§ What is being asked
Report, in full, each line of the material below in which the string "Defensoría" occurs.

#### Source material ####

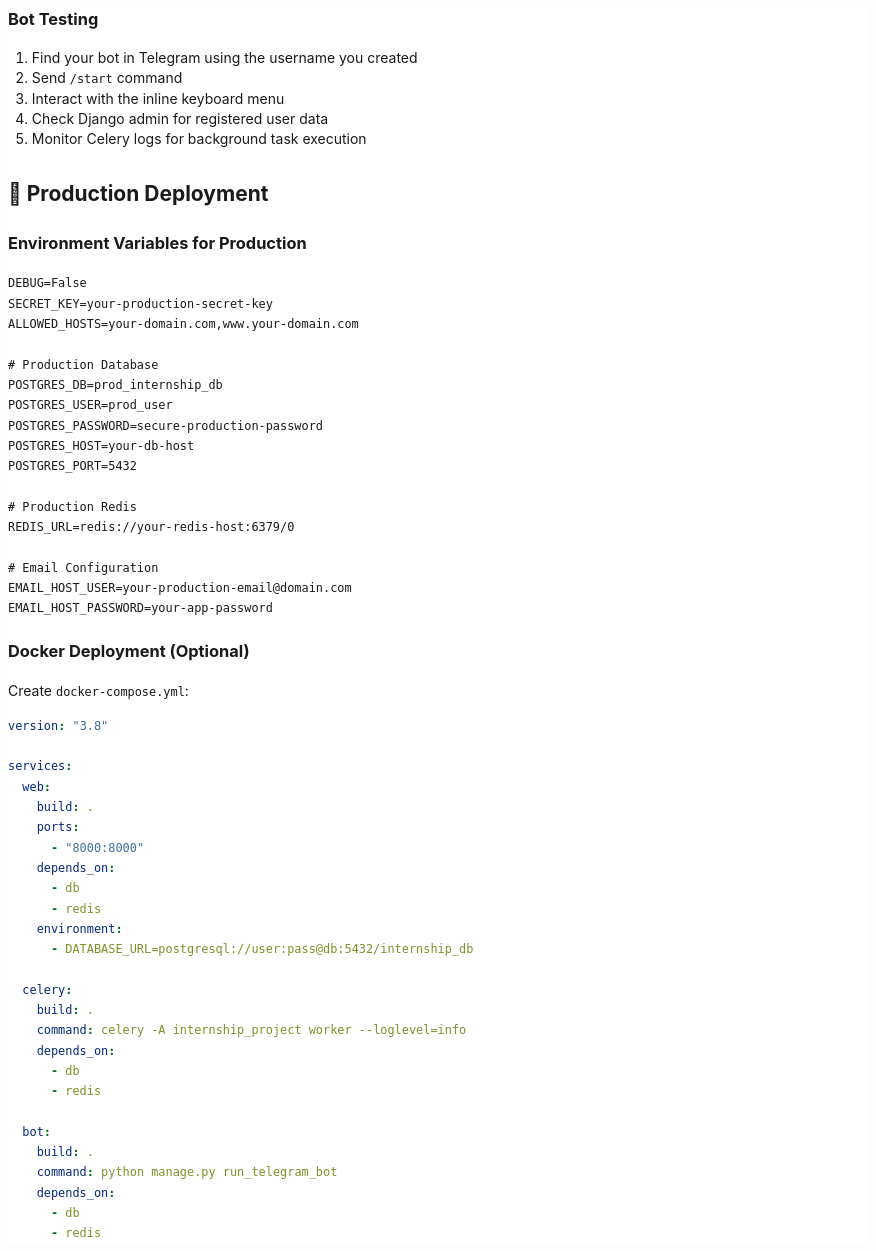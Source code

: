 ### Bot Testing

1. Find your bot in Telegram using the username you created
2. Send `/start` command
3. Interact with the inline keyboard menu
4. Check Django admin for registered user data
5. Monitor Celery logs for background task execution

## 🚀 Production Deployment

### Environment Variables for Production

```env
DEBUG=False
SECRET_KEY=your-production-secret-key
ALLOWED_HOSTS=your-domain.com,www.your-domain.com

# Production Database
POSTGRES_DB=prod_internship_db
POSTGRES_USER=prod_user
POSTGRES_PASSWORD=secure-production-password
POSTGRES_HOST=your-db-host
POSTGRES_PORT=5432

# Production Redis
REDIS_URL=redis://your-redis-host:6379/0

# Email Configuration
EMAIL_HOST_USER=your-production-email@domain.com
EMAIL_HOST_PASSWORD=your-app-password
```

### Docker Deployment (Optional)

Create `docker-compose.yml`:

```yaml
version: "3.8"

services:
  web:
    build: .
    ports:
      - "8000:8000"
    depends_on:
      - db
      - redis
    environment:
      - DATABASE_URL=postgresql://user:pass@db:5432/internship_db

  celery:
    build: .
    command: celery -A internship_project worker --loglevel=info
    depends_on:
      - db
      - redis

  bot:
    build: .
    command: python manage.py run_telegram_bot
    depends_on:
      - db
      - redis

```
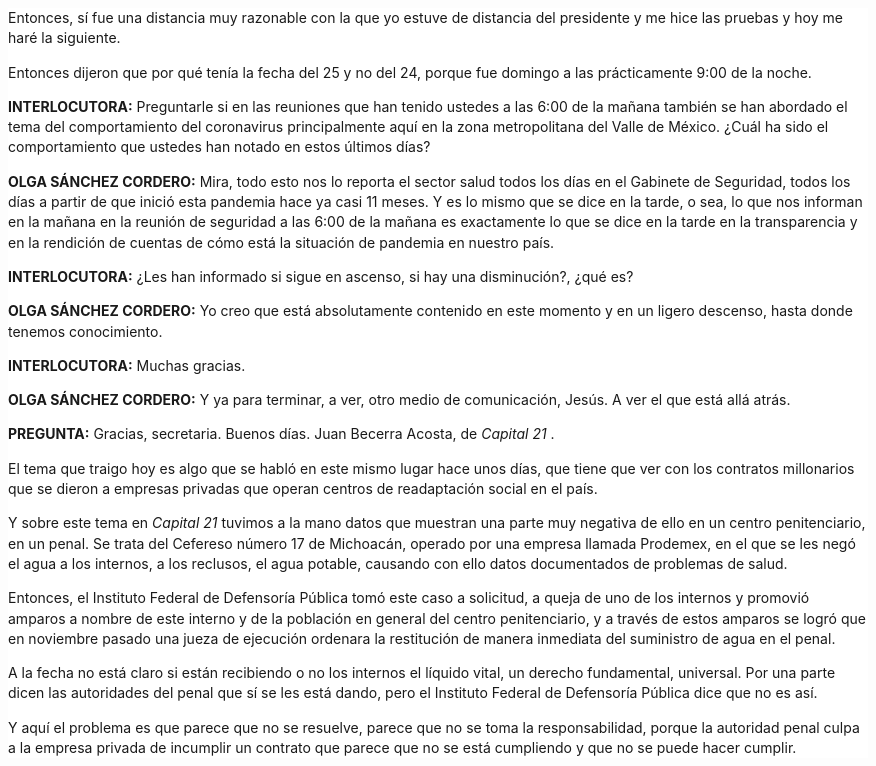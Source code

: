 Entonces, sí fue una distancia muy razonable con la que yo estuve de distancia
del presidente y me hice las pruebas y hoy me haré la siguiente.

Entonces dijeron que por qué tenía la fecha del 25 y no del 24, porque fue
domingo a las prácticamente 9:00 de la noche.

**INTERLOCUTORA:** Preguntarle si en las reuniones que han tenido ustedes a
las 6:00 de la mañana también se han abordado el tema del comportamiento del
coronavirus principalmente aquí en la zona metropolitana del Valle de México.
¿Cuál ha sido el comportamiento que ustedes han notado en estos últimos días?

**OLGA SÁNCHEZ CORDERO:** Mira, todo esto nos lo reporta el sector salud todos
los días en el Gabinete de Seguridad, todos los días a partir de que inició
esta pandemia hace ya casi 11 meses. Y es lo mismo que se dice en la tarde, o
sea, lo que nos informan en la mañana en la reunión de seguridad a las 6:00 de
la mañana es exactamente lo que se dice en la tarde en la transparencia y en
la rendición de cuentas de cómo está la situación de pandemia en nuestro país.

**INTERLOCUTORA:** ¿Les han informado si sigue en ascenso, si hay una
disminución?, ¿qué es?

**OLGA SÁNCHEZ CORDERO:** Yo creo que está absolutamente contenido en este
momento y en un ligero descenso, hasta donde tenemos conocimiento.

**INTERLOCUTORA:** Muchas gracias.

**OLGA SÁNCHEZ CORDERO:** Y ya para terminar, a ver, otro medio de
comunicación, Jesús. A ver el que está allá atrás.

**PREGUNTA:** Gracias, secretaria. Buenos días. Juan Becerra Acosta, de
_Capital 21_ .

El tema que traigo hoy es algo que se habló en este mismo lugar hace unos
días, que tiene que ver con los contratos millonarios que se dieron a empresas
privadas que operan centros de readaptación social en el país.

Y sobre este tema en _Capital 21_ tuvimos a la mano datos que muestran una
parte muy negativa de ello en un centro penitenciario, en un penal. Se trata
del Cefereso número 17 de Michoacán, operado por una empresa llamada Prodemex,
en el que se les negó el agua a los internos, a los reclusos, el agua potable,
causando con ello datos documentados de problemas de salud.

Entonces, el Instituto Federal de Defensoría Pública tomó este caso a
solicitud, a queja de uno de los internos y promovió amparos a nombre de este
interno y de la población en general del centro penitenciario, y a través de
estos amparos se logró que en noviembre pasado una jueza de ejecución ordenara
la restitución de manera inmediata del suministro de agua en el penal.

A la fecha no está claro si están recibiendo o no los internos el líquido
vital, un derecho fundamental, universal. Por una parte dicen las autoridades
del penal que sí se les está dando, pero el Instituto Federal de Defensoría
Pública dice que no es así.

Y aquí el problema es que parece que no se resuelve, parece que no se toma la
responsabilidad, porque la autoridad penal culpa a la empresa privada de
incumplir un contrato que parece que no se está cumpliendo y que no se puede
hacer cumplir.
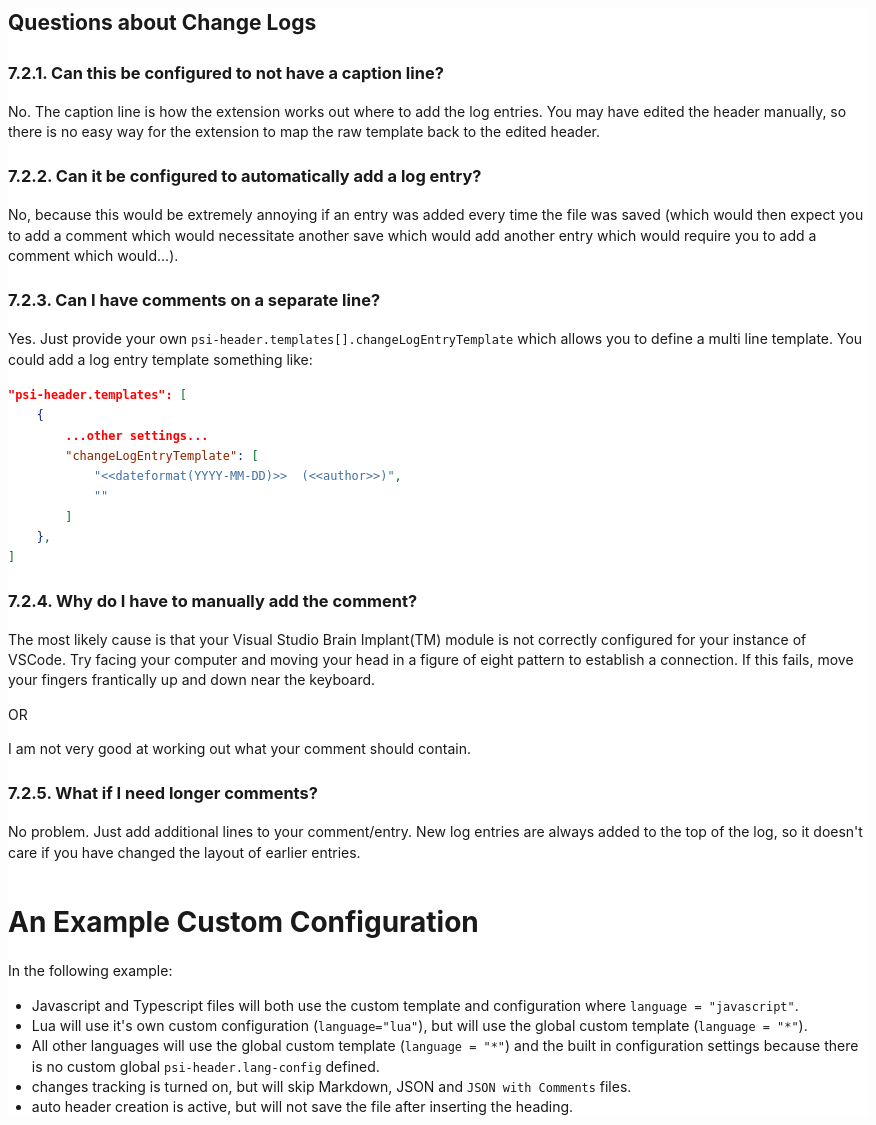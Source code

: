 ## Questions about Change Logs

### 7.2.1. Can this be configured to not have a caption line?
No.  The caption line is how the extension works out where to add the log entries.  You may have edited the header manually, so there is no easy way for the extension to map the raw template back to the edited header.

### 7.2.2. Can it be configured to automatically add a log entry?
No, because this would be extremely annoying if an entry was added every time the file was saved (which would then expect you to add a comment which would necessitate another save which would add another entry which would require you to add a comment which would...).

### 7.2.3. Can I have comments on a separate line?
Yes.  Just provide your own `psi-header.templates[].changeLogEntryTemplate` which allows you to define a multi line template.  You could add a log entry template something like:

```json
"psi-header.templates": [
	{
		...other settings...
		"changeLogEntryTemplate": [
			"<<dateformat(YYYY-MM-DD)>>  (<<author>>)",
			""
		]
	},
]
```

### 7.2.4. Why do I have to manually add the comment?
The most likely cause is that your Visual Studio Brain Implant(TM) module is not correctly configured for your instance of VSCode.  Try facing your computer and moving your head in a figure of eight pattern to establish a connection.  If this fails, move your fingers frantically up and down near the keyboard.

OR

I am not very good at working out what your comment should contain.

### 7.2.5. What if I need longer comments?
No problem.  Just add additional lines to your comment/entry.  New log entries are always added to the top of the log, so it doesn't care if you have changed the layout of earlier entries.

# An Example Custom Configuration
In the following example:
* Javascript and Typescript files will both use the custom template and configuration where `language = "javascript"`.
* Lua will use it's own custom configuration (`language="lua"`), but will use the global custom template (`language = "*"`).
* All other languages will use the global custom template (`language = "*"`) and the built in configuration settings because there is no custom global `psi-header.lang-config` defined.
* changes tracking is turned on, but will skip Markdown, JSON and `JSON with Comments` files.
* auto header creation is active, but will not save the file after inserting the heading.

####

§ Answer section
Entonces, el Instituto Federal de Defensoría Pública tomó este caso a
del penal que sí se les está dando, pero el Instituto Federal de Defensoría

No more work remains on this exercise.